WHAT TO PRODUCE =>
Pull every line holding the word "modeles" out of the data and copy it.

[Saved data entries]
● ● ● ●

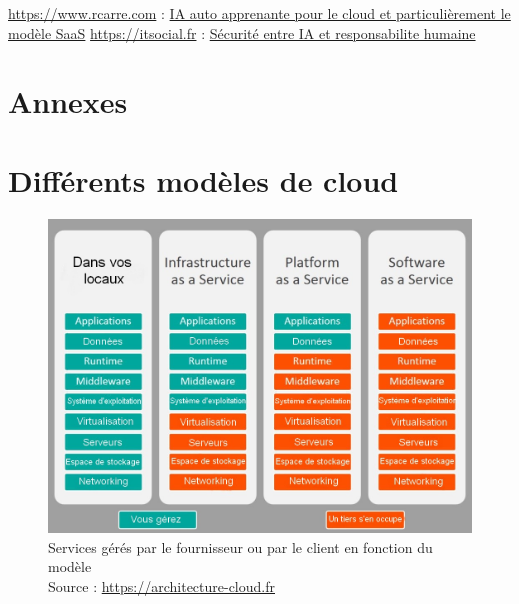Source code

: \documentclass[a4paper, 12pt]{article}
\begin{document}
\begin{spacing}{1.1}
\begin{thebibliography}{3}
    \bibitem{} \url{https://www.rcarre.com} : \href{https://www.rcarre.com/blog/intelligence-artificielle-auto-apprenante-pour-le-cloud-and-saas/}{IA auto apprenante pour le cloud et particulièrement le modèle SaaS}
    \bibitem{} \url{https://itsocial.fr} : \href{https://itsocial.fr/partenaires/oracle-partenaire/tribunes-oracle/securite-du-cloud-entre-intelligence-artificielle-et-responsabilite-humaine/}{Sécurité entre IA et responsabilite humaine}
  \end{thebibliography}

  \newpage
  \section*{Annexes}
  \appendix
    \section{Différents modèles de cloud}
      \begin{figure}[h]
        \centering
        \includegraphics[scale=.4]{img/modeles.jpg}
        \caption{Services gérés par le fournisseur ou par le client en
        fonction du modèle \\ Source : \url{https://architecture-cloud.fr}}
      \end{figure}
      \label{modeles}
  \end{spacing}
\end{document}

● ● ● ●

EXPECTED OUTPUT =>
        \includegraphics[scale=.4]{img/modeles.jpg}
      \label{modeles}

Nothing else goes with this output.